Problem description | Report the number of lines below in which the word "simple" occurs. Nothing else is needed.

Data |

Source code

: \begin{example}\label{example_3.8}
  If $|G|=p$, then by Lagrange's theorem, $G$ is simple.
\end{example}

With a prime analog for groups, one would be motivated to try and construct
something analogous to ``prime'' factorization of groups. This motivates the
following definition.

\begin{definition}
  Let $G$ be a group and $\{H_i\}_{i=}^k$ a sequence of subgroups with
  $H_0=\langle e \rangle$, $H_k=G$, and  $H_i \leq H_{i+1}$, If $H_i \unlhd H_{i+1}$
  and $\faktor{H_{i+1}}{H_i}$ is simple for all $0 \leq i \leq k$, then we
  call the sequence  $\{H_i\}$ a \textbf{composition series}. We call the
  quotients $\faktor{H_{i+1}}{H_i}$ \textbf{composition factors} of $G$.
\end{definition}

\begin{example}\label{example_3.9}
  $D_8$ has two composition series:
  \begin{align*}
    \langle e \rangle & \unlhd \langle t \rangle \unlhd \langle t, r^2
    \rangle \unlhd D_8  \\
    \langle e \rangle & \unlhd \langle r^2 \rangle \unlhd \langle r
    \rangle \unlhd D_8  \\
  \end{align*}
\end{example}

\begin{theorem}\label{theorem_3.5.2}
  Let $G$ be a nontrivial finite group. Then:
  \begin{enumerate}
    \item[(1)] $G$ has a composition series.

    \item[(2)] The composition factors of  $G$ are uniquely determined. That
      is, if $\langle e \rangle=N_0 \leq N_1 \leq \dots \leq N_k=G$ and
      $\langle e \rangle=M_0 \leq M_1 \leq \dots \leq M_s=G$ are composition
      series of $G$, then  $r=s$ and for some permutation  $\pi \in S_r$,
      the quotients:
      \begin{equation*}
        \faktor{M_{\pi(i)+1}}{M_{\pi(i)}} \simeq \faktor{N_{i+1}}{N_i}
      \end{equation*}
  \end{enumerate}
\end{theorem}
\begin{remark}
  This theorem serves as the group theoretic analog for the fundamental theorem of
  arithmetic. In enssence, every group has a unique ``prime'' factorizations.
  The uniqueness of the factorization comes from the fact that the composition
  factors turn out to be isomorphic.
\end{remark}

Task response | 2